Identities and experiences are individual to each American - where we come from, who our family is, how we fit into those molds. Individual identity is largely impacted by environment, which heavily depends on zip code. People in 10001 of New York City, 90001 of LA, and 60007 of Chicago live in bustling cities full of energy and the glamours of city life, where people in 67764 of Logan, Kansas, in 59010 of Big Horn, Montana, in 35976 of Guntersville, Alabama, live in fields of green and have vastly different experiences. In those wide-open spaces, there is fresh air and cultural customs closely tied to the land. You will find close-knit communities of few, spanning many acres of land full of crops, livestock, usually the rural population’s livelihood. Where city dwellers are deprived of lush green fields, they are repaid in easy access to simple amenities such as grocery stores, doctors’ offices, esteemed school systems. Rural populations surrender those amenities in pursuit of a different mode of life. This edition of LipidSpin investigates the challenges of both doctors and patients living in rural America battling lipid-related health problems.

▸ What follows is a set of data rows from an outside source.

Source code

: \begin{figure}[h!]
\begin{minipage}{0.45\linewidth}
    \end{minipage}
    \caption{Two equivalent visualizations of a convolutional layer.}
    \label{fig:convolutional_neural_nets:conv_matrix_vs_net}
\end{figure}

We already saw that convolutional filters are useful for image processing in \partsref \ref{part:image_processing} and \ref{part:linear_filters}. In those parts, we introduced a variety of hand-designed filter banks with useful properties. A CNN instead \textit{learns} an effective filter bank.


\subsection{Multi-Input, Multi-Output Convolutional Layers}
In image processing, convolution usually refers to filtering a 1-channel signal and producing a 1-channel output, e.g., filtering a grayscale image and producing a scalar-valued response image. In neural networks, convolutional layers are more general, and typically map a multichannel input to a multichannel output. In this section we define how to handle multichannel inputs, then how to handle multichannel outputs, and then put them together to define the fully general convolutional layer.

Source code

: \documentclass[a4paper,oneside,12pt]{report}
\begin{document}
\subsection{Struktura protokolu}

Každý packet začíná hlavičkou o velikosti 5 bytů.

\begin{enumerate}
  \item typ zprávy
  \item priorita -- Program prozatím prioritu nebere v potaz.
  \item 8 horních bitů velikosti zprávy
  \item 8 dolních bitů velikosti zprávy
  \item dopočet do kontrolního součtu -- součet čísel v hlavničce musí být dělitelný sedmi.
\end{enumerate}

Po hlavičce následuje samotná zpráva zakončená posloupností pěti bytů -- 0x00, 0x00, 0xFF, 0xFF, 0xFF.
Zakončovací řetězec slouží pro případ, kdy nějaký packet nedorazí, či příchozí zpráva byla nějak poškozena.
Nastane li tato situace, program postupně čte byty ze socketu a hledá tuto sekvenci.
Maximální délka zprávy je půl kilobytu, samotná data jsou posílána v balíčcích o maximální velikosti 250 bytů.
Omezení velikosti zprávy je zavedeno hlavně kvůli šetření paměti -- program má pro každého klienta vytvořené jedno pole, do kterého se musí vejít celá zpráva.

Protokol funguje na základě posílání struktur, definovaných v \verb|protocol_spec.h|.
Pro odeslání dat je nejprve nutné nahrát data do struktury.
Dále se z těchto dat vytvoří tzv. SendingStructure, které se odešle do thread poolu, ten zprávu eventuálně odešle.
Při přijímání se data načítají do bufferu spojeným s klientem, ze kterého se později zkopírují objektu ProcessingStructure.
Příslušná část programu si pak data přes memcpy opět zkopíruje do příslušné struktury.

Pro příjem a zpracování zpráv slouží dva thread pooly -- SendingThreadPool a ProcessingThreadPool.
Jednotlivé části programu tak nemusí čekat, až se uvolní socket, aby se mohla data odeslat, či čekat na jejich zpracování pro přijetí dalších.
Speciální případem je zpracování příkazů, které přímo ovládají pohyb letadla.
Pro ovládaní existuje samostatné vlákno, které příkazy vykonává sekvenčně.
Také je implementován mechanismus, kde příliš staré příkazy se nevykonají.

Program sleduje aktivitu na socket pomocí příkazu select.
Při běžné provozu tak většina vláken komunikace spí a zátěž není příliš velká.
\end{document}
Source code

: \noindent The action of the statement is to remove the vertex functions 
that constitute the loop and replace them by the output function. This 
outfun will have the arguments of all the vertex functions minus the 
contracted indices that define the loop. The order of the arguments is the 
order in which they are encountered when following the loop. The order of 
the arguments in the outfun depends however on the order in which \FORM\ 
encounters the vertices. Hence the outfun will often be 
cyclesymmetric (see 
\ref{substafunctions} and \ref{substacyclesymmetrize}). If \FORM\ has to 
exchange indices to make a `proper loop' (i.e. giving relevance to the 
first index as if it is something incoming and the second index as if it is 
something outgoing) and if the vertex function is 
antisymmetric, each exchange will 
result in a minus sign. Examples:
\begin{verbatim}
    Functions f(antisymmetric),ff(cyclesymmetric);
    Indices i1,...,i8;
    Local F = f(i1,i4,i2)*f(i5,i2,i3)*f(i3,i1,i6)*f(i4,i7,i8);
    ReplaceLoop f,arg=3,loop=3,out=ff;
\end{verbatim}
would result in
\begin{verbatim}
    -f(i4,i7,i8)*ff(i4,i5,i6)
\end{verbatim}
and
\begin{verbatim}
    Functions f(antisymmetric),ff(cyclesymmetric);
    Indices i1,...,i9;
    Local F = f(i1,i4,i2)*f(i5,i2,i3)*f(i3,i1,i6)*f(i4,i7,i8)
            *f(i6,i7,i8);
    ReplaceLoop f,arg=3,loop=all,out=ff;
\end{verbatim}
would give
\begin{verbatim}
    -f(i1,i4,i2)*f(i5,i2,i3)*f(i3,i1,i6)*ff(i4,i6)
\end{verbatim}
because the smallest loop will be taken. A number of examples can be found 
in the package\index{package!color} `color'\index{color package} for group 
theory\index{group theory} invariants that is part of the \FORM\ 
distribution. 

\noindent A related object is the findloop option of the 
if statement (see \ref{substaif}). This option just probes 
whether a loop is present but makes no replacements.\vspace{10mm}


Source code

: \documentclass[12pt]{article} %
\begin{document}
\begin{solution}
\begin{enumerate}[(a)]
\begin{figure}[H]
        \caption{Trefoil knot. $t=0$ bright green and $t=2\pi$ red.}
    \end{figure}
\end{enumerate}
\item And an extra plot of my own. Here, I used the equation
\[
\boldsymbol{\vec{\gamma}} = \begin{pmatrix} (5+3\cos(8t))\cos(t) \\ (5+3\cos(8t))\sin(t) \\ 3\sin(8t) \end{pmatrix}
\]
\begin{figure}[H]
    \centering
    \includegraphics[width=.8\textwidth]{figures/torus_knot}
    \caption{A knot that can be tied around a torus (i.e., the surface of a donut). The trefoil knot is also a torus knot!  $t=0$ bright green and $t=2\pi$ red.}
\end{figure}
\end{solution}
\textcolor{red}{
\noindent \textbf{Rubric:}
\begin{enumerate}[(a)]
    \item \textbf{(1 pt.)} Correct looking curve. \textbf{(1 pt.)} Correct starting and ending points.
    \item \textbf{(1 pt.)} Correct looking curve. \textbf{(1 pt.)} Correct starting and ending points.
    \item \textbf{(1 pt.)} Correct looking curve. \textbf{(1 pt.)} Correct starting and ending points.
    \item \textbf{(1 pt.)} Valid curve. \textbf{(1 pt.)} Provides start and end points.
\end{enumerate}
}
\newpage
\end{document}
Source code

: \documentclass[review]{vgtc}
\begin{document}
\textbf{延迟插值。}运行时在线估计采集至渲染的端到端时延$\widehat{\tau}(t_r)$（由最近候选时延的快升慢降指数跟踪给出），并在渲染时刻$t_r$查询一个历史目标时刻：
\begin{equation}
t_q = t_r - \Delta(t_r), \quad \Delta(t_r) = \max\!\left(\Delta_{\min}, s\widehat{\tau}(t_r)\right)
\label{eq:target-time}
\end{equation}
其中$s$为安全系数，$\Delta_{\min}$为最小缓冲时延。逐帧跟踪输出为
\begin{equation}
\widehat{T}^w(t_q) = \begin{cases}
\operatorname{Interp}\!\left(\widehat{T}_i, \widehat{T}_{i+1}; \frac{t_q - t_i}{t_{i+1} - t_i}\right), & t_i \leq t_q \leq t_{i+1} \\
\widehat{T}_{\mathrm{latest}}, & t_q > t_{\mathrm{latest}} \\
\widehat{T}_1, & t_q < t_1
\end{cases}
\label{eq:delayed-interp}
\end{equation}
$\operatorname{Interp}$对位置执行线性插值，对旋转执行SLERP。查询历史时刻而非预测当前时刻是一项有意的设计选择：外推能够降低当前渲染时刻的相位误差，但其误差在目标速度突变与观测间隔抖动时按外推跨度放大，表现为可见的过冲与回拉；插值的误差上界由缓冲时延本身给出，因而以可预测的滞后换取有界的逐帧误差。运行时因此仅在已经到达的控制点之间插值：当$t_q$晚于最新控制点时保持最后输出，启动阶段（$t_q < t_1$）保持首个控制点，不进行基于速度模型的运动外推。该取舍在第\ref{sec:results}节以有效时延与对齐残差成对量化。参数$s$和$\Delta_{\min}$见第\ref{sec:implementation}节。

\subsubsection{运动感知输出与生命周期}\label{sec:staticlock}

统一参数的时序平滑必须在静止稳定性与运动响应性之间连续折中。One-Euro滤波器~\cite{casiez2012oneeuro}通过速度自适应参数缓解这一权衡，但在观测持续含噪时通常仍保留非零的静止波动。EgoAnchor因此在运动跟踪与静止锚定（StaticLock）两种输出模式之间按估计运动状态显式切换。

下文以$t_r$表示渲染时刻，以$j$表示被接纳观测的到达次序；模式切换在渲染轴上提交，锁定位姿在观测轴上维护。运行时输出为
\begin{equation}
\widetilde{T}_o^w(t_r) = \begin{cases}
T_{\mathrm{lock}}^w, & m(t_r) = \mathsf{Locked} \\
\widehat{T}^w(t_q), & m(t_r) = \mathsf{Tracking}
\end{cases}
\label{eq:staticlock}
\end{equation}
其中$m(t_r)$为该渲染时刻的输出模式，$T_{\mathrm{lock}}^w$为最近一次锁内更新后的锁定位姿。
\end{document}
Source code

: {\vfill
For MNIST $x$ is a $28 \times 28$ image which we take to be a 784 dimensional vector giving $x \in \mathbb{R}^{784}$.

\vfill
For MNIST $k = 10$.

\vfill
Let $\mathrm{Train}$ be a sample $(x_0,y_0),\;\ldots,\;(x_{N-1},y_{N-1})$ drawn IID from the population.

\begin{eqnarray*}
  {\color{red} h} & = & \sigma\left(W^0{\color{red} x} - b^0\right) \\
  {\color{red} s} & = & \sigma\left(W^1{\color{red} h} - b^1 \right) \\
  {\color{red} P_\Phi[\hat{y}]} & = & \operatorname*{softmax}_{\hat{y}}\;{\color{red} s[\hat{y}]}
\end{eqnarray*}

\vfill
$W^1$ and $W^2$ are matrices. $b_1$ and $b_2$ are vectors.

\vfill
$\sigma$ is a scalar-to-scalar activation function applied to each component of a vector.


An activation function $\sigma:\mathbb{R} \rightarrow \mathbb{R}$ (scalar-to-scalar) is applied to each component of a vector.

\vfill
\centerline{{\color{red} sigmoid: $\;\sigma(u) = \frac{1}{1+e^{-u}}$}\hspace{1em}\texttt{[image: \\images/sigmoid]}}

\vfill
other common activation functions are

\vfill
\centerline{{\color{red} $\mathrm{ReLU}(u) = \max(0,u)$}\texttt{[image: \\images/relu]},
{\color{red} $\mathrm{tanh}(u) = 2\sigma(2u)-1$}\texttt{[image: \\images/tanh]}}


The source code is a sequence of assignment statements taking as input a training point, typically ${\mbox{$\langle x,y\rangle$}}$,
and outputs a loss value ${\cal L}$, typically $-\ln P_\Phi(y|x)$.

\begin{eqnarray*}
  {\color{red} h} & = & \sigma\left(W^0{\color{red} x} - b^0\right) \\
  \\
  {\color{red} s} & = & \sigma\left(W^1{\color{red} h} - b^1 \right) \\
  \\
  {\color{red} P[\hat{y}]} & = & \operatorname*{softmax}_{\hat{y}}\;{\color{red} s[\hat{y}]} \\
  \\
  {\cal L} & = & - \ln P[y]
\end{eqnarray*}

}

This topic was an easy choice as a healthcare professional who cares for patients in a largely rural part of Texas for more than 25 years, as well as the many Southwest Lipid Association members who serve a very large and diverse rural and semi-rural population. Residing in a rural, medically underserved area is independently associated with increased risk for cardiovascular disease (CVD). The increased risk is attributable to a myriad of causes, but most significantly, reduced access to effective heath care: although approximately 20% of Americans live in rural areas only 9% of physicians practice in these areas. Multiple landmark studies have established that morbidity and mortality from CVD can be reduced by identification and modification of CVD risk factors, but translation of this knowledge to rural communities is an unmet need of our healthcare delivery system. In addition to access both with respect to specialty providers, dieticians, and resources to treat cardiovascular diseases, individuals with lipid-related disorders are often faced with a limited choice of affordable and healthy food choices. Although patients living in these areas may literally be few and far between, many of them are the backbone of our nation – responsible for growing food for our shelves and cotton for our closets. Encouraging awareness to challenges faced by rural populations helps the health of America as a whole.
During my presidency of the Southwest Lipid Association for the 2020-2021 year, I was grateful for the support of the LipidSpin Staff and my colleagues and friends in SWLA, many of whom have made some remarkable contributions to this issue. I look forward to the future of this chapter and am glad to help in any way that I can and feel warm knowing I have left the chapter in great hands with Dr. Susan Dimick serving as the new president of the SWLA chapter and a physician who is well-acquainted with the barriers facing rural populations.